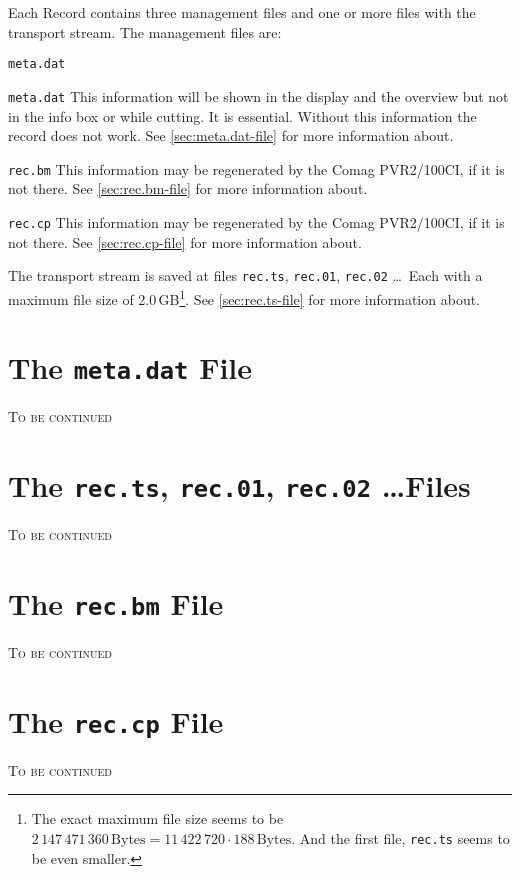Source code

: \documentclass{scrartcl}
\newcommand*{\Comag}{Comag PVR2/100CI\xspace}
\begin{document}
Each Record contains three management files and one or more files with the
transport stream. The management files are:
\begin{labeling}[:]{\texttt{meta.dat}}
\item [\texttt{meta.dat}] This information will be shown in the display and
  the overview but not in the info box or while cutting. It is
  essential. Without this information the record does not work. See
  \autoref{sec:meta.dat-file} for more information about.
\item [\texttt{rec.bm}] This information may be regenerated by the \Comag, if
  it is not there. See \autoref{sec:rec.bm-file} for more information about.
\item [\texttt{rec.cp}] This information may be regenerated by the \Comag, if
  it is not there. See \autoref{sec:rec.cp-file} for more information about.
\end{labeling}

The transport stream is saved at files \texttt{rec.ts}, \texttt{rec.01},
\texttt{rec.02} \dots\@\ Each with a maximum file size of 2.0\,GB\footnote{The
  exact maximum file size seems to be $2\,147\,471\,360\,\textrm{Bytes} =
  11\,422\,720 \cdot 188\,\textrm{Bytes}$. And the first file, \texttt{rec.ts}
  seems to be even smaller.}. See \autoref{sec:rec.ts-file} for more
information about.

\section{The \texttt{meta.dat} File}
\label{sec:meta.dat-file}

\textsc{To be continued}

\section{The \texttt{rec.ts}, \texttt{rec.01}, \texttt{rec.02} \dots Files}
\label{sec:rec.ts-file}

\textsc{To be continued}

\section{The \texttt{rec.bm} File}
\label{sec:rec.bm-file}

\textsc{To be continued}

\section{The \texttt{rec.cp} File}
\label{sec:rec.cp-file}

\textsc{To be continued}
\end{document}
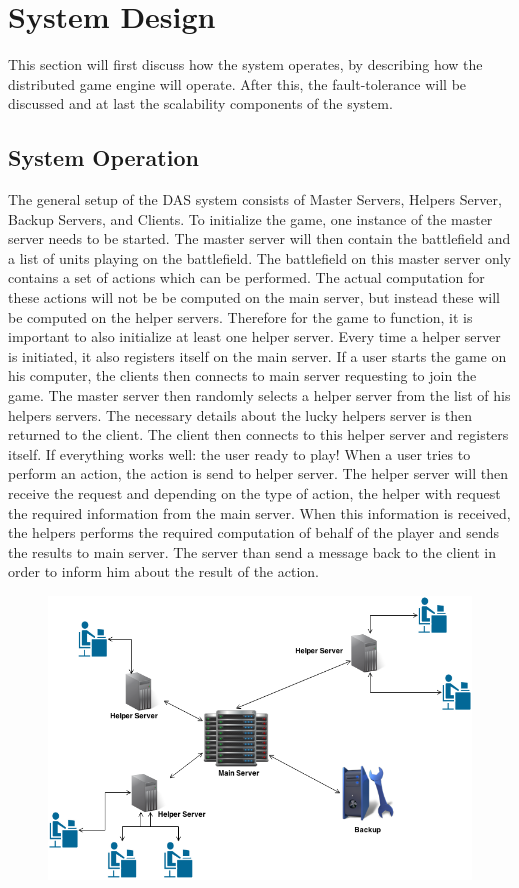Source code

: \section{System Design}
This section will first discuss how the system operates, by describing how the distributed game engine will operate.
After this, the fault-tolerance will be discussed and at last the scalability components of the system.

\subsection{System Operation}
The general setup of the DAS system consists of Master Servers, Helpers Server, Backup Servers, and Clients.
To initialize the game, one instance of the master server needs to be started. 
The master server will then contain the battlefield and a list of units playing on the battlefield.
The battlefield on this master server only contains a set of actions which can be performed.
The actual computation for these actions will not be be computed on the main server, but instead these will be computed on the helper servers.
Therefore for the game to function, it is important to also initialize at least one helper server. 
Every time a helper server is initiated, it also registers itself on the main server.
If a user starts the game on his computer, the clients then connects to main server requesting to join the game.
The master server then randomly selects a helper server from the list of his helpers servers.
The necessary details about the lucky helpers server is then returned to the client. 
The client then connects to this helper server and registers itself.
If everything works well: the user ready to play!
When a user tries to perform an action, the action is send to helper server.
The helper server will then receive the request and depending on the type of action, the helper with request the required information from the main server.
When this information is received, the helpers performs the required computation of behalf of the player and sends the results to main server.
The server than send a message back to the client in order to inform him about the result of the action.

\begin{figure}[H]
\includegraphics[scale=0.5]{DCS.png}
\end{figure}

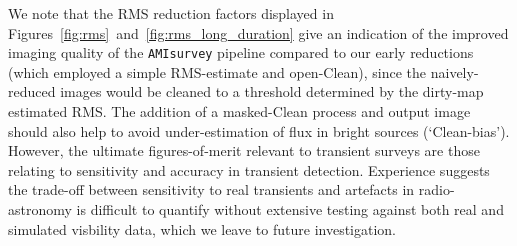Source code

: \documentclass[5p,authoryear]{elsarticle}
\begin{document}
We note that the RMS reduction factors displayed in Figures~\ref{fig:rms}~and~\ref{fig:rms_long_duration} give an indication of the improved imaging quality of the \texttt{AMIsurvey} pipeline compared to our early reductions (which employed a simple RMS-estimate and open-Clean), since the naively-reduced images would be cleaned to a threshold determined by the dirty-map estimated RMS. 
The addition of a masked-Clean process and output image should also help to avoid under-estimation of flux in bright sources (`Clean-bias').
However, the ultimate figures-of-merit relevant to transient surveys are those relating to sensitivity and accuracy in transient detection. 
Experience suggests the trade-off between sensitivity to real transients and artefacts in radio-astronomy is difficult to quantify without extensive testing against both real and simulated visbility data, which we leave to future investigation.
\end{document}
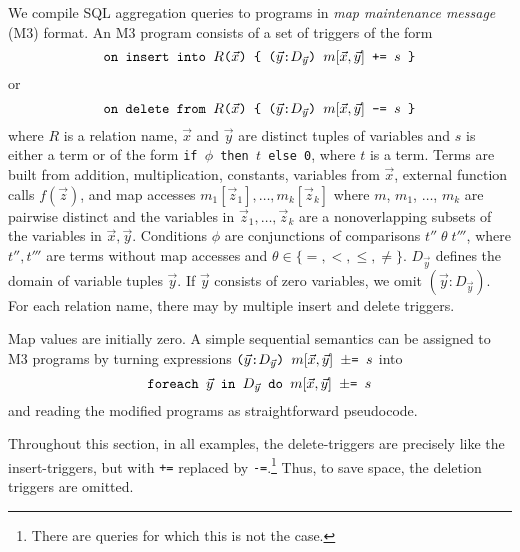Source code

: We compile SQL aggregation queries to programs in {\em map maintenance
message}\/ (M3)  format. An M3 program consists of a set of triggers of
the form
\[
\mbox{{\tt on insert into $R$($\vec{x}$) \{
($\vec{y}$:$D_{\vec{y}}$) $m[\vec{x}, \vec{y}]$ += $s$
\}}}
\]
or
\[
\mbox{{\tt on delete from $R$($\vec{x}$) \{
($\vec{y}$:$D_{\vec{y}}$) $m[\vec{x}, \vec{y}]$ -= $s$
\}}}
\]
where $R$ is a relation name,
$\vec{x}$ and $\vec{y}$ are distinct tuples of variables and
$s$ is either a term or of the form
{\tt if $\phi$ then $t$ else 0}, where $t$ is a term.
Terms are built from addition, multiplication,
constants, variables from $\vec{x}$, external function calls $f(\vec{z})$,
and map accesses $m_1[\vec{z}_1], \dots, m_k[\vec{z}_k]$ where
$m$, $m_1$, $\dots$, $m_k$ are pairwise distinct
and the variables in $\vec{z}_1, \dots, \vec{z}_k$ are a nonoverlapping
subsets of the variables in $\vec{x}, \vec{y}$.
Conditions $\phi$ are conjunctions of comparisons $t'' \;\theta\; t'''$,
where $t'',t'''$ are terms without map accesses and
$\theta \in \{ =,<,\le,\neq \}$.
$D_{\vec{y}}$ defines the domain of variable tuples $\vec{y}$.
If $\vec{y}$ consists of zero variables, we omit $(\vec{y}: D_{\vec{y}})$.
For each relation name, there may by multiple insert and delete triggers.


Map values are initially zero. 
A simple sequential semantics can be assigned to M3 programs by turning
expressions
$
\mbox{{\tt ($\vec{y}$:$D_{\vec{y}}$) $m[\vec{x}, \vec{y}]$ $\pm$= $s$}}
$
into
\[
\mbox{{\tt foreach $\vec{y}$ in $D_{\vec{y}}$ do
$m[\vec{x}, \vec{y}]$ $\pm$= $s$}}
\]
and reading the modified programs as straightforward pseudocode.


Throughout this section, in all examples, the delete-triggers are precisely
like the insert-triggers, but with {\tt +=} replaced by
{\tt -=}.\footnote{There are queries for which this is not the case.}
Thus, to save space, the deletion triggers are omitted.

┄┄┄┄┄┄

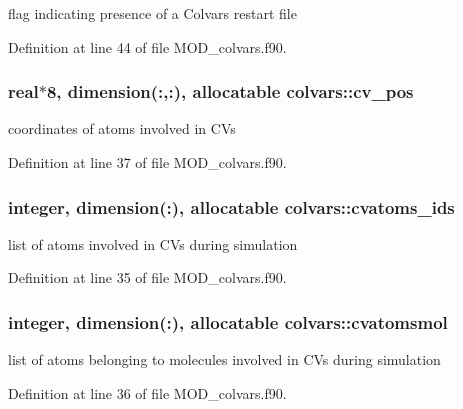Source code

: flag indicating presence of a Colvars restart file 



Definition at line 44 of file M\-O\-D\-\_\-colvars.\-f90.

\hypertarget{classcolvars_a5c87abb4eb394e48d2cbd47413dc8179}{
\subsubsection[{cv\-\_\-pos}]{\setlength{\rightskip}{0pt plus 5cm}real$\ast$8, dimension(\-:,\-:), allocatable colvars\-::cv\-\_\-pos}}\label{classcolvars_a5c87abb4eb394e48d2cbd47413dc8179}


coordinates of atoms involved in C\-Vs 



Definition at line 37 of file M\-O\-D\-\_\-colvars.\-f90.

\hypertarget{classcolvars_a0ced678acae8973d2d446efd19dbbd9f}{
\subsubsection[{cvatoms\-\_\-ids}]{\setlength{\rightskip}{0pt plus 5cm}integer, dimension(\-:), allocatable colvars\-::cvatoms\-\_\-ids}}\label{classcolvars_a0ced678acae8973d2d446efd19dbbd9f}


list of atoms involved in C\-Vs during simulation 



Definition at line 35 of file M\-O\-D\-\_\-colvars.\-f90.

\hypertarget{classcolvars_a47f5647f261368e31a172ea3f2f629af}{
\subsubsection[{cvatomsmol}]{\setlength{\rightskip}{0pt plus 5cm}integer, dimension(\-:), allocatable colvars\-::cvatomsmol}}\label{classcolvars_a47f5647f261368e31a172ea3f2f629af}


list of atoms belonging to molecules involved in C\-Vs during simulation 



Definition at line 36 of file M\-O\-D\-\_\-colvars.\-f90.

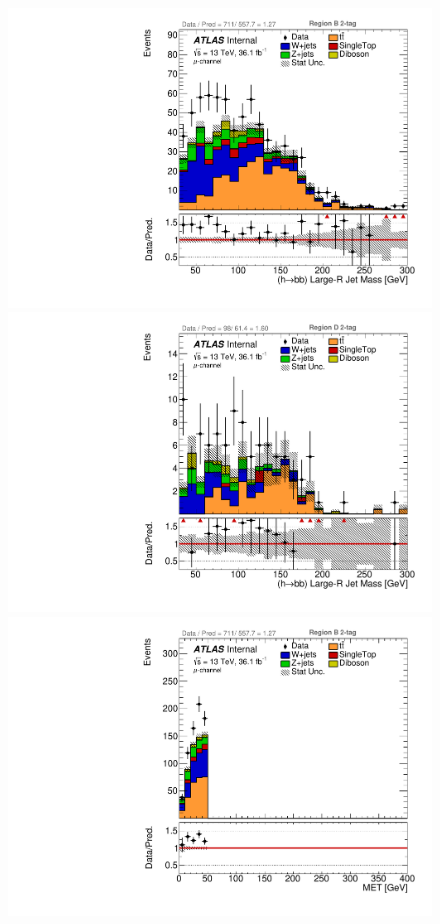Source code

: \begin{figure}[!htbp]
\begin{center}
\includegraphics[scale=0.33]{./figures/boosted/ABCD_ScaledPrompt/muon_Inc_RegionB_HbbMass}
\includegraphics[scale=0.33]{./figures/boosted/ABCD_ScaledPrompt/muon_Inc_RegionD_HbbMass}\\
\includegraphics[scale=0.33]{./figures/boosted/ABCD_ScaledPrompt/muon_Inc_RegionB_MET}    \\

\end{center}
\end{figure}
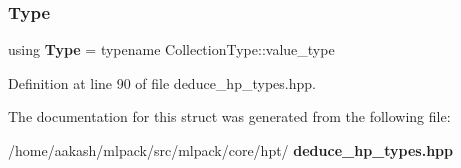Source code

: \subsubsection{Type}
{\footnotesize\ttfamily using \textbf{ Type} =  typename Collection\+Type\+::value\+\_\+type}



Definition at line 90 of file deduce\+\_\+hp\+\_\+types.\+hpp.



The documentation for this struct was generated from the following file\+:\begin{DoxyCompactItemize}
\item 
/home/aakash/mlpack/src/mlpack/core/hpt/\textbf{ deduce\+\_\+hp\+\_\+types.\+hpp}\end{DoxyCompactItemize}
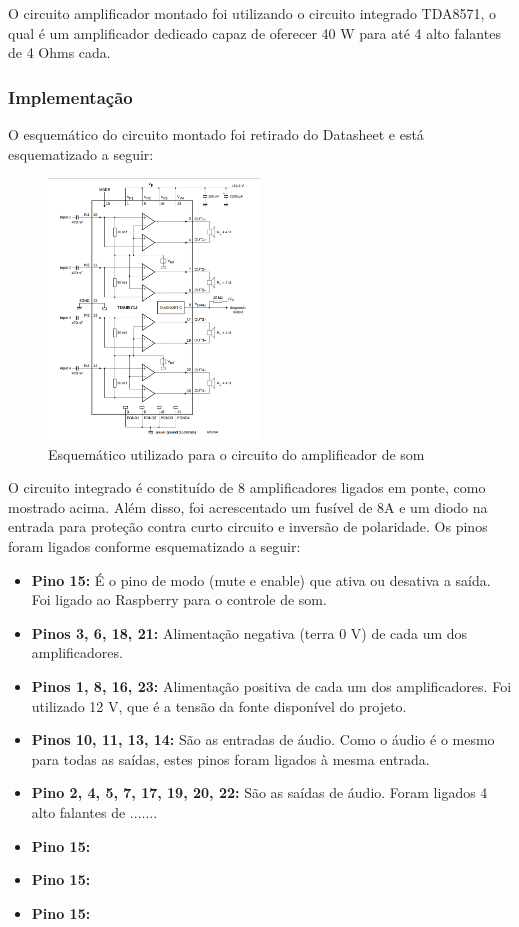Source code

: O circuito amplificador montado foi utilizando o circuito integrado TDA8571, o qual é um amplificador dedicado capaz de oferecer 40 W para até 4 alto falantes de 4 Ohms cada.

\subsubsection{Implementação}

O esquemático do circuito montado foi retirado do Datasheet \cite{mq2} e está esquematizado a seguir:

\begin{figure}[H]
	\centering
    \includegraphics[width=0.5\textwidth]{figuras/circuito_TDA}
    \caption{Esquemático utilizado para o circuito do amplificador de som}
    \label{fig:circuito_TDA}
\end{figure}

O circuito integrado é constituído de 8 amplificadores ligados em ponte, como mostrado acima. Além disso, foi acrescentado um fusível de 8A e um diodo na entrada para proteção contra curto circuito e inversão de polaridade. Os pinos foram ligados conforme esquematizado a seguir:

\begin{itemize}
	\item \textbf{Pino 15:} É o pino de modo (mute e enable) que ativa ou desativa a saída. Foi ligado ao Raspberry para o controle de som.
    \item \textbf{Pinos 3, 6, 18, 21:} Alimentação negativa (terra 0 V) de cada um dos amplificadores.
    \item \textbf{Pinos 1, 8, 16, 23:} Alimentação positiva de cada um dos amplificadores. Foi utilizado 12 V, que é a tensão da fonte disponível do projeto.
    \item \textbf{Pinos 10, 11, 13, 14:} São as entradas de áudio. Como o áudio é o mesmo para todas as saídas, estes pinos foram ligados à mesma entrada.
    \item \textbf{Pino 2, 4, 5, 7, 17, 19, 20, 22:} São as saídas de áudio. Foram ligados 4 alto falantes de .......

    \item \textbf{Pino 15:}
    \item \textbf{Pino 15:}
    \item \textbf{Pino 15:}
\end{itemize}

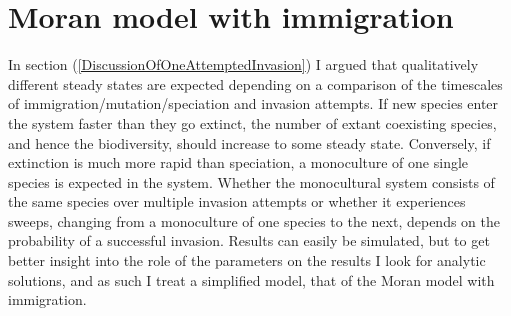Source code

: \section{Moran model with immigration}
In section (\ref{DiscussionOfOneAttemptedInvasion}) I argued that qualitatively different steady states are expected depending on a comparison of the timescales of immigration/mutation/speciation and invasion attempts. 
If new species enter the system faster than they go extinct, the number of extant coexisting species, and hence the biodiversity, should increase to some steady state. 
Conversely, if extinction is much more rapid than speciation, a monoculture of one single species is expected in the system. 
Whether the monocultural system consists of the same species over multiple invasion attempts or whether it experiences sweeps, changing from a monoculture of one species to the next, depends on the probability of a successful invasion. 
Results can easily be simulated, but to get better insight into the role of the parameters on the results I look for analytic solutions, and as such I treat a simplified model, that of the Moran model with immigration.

┄┄┄┄┄┄

- [YOUR TASK]: Scan the lines above for "Whether the monocultural" and for "Results can easily". Repeat exactly the line holding each of them and every line in between.

- [RESULT FOR THIS EXERCISE]:
Whether the monocultural system consists of the same species over multiple invasion attempts or whether it experiences sweeps, changing from a monoculture of one species to the next, depends on the probability of a successful invasion. 
Results can easily be simulated, but to get better insight into the role of the parameters on the results I look for analytic solutions, and as such I treat a simplified model, that of the Moran model with immigration.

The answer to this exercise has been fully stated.